BP closes Deepwater Horizon oil spill chapter with £12bn record US payout: Firm may now be subject to mega takeover
Oil giant BP has settled a massive lawsuit surrounding the 2010 Deepwater Horizon accident, agreeing yesterday to pay up to $18.7bn (£12bn) in respect of US federal, state and local claims connected with the disaster.
The payout, believed to be the largest environmental fine ever handed out, comprises $5.5bn in civil payments, $4.9bn in state claims payments, and $7.3bn in natural resource damages. The settlement will be staggered across a 17-year period.

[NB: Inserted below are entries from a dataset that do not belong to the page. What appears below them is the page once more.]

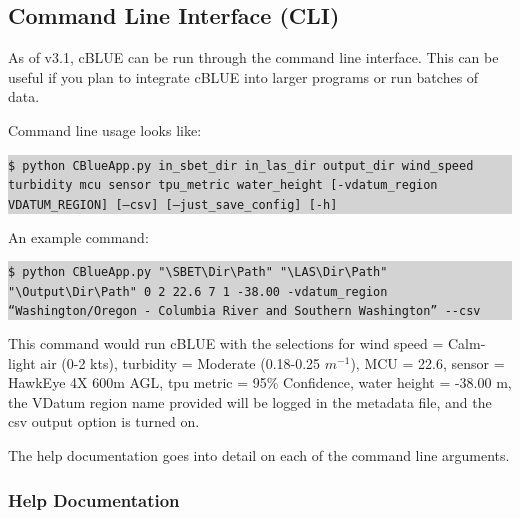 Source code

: \documentclass[11pt, a4paper]{article}
\begin{document}
\subsection{Command Line Interface (CLI)}

As of v3.1, cBLUE can be run through the command line interface. This can be useful if you plan to integrate cBLUE into larger programs or run batches of data.

\vspace{1em}

Command line usage looks like:

\vspace{1em}

\colorbox{lightgray}{\begin{minipage}{\linewidth}
    \texttt{\$ python CBlueApp.py in\_sbet\_dir in\_las\_dir output\_dir wind\_speed turbidity mcu sensor
    tpu\_metric water\_height [-vdatum\_region VDATUM\_REGION] [--csv] [--just\_save\_config] [-h]}
\end{minipage}}

\vspace{1em}

An example command: 

\vspace{1em}

\colorbox{lightgray}{\begin{minipage}{\linewidth}
    \texttt{\$ python CBlueApp.py "\textbackslash SBET\textbackslash Dir\textbackslash Path" "\textbackslash LAS\textbackslash Dir\textbackslash Path" "\textbackslash Output\textbackslash Dir\textbackslash Path" 0 2 22.6 7 1 -38.00 -vdatum\_region “Washington/Oregon - Columbia River and Southern Washington” -{}-csv}
\end{minipage}}

\vspace{1em}

This command would run cBLUE with the selections for wind speed = Calm-light air (0-2 kts), turbidity = Moderate (0.18-0.25 $m^{-1}$), MCU = 22.6, sensor = HawkEye 4X 600m AGL, tpu metric = 95\% Confidence, water height = -38.00 m, the VDatum region name provided will be logged in the metadata file, and the csv output option is turned on.

\vspace{1em}

The help documentation goes into detail on each of the command line arguments.

\subsubsection{Help Documentation}
\end{document}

Investors responded positively to the news, with the oil major’s shares closing up by 4.35 per cent yesterday. BP dragged the FTSE into positive territory after consecutive declines for the index over the past four sessions.

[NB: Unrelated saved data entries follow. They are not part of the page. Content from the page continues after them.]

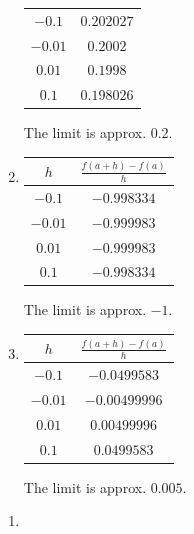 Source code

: \begin{multicols}{2}
\begin{enumialphparenastyle}
\begin{ex}
\begin{sol}
\begin{enumerate}
{\begin{tabular}{cc}
 $ -0.1$ & $0.202027$ \\
 $-0.01$ & $0.2002$ \\
 $0.01$ & $0.1998$ \\
 $0.1$ & $0.198026$
\end{tabular}
The limit is approx. $0.2$.
}
\item 
{\begin{tabular}{cc}
$h$ & $\frac{f(a+h)-f(a)}{h}$ \\ \hline 
 $ -0.1$ & $-0.998334$ \\
 $-0.01$ & $-0.999983$ \\
 $0.01$ & $-0.999983$ \\
 $0.1$ & $-0.998334$
\end{tabular}
The limit is approx. $-1$.
}
\item {\begin{tabular}{cc}
$h$ & $\frac{f(a+h)-f(a)}{h}$\\ \hline 
 $-0.1$ & $-0.0499583$ \\
 $-0.01$ & $-0.00499996$ \\
 $0.01$ & $0.00499996$ \\
 $0.1$ & $0.0499583$
\end{tabular}
The limit is approx. $0.005$.
}
\end{enumerate}
\end{sol}

\end{ex}

\begin{ex}
\begin{enumerate}
\item {
\begin{minipage}{\linewidth}\centering
{}
\end{minipage}

}
\end{enumerate}
\end{ex}
\end{enumialphparenastyle}
\end{multicols}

Kim Fustier at Edison Investment Research said investors had been pleasantly surprised by the agreement: “Overall it’s a better settlement than was expected.”
She pointed to the extended period of time allowed for payment, as well as the fact that most of the payments will be tax deductible. “It’s a big win for BP,” she said.

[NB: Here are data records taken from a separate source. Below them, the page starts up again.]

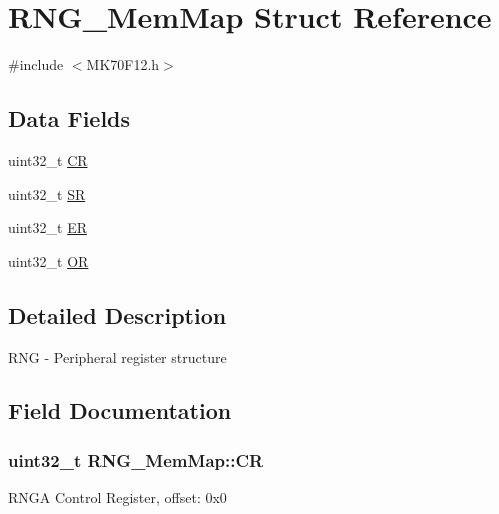 \hypertarget{struct_r_n_g___mem_map}{}\section{R\+N\+G\+\_\+\+Mem\+Map Struct Reference}
\label{struct_r_n_g___mem_map}


{\ttfamily \#include $<$M\+K70\+F12.\+h$>$}

\subsection*{Data Fields}
\begin{DoxyCompactItemize}
\item 
uint32\+\_\+t \hyperlink{struct_r_n_g___mem_map_a45a3eac94c475645b527fcfbef3449b2}{C\+R}
\item 
uint32\+\_\+t \hyperlink{struct_r_n_g___mem_map_a5d258b2ed1915070a6d3651092d8f3c7}{S\+R}
\item 
uint32\+\_\+t \hyperlink{struct_r_n_g___mem_map_a00c023d8dafb81ac55c86b3ad8decb3d}{E\+R}
\item 
uint32\+\_\+t \hyperlink{struct_r_n_g___mem_map_a28a39f4167d28546cea918687d2951f1}{O\+R}
\end{DoxyCompactItemize}


\subsection{Detailed Description}
R\+N\+G -\/ Peripheral register structure 

\subsection{Field Documentation}
\hypertarget{struct_r_n_g___mem_map_a45a3eac94c475645b527fcfbef3449b2}{}
\subsubsection[{C\+R}]{\setlength{\rightskip}{0pt plus 5cm}uint32\+\_\+t R\+N\+G\+\_\+\+Mem\+Map\+::\+C\+R}\label{struct_r_n_g___mem_map_a45a3eac94c475645b527fcfbef3449b2}
R\+N\+G\+A Control Register, offset\+: 0x0 \hypertarget{struct_r_n_g___mem_map_a00c023d8dafb81ac55c86b3ad8decb3d}{}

BP has been fighting numerous legal battles in the five years since the Deepwater Horizon explosion killed 11 workers and spewed oil into the Gulf of Mexico.
Yesterday BP boss Bob Dudley said the settlement made planning the future of the company and its investments “much clearer,” adding: “We’ll be able to spend more time on what we do well, which is finding, producing, developing, selling products in oil and gas.”
However, analysts touched on another option for the group last night.
Brenda Kelly at London Capital Group said: “It could very well be a takeover target.” She added that the uptick in shares yesterday was likely down to the “general expectation of M&A activity in the sector”.
Analysts are in agreement as to which rival would step in as buyer, with one London-based investment specialist saying last night: “Exxon is the only one that could buy it really.”
Hydrocarbon Capital’s Malcolm Graham-Wood said that the settlement “makes a deal more likely”, and added: “I’m sure Exxon is looking for a big deal.”
He also brushed off recent reports that the UK government might block any bid for BP, given that a large portion of its shareholders are from the US. “I’m not convinced that the government wants to get too involved with a company that’s 40 per cent owned by Americans,” he said.
Yesterday’s settlement takes away one obstacle to any potential bid, but another remains in the shape of BP’s stake in Rosneft. With Russia still under Western sanctions over fighting in Ukraine, Kelly warned that this could prove a more difficult problem to remedy. “It’s more of a geopolitical structural issue, it’s not something they could get out of quickly,” she said.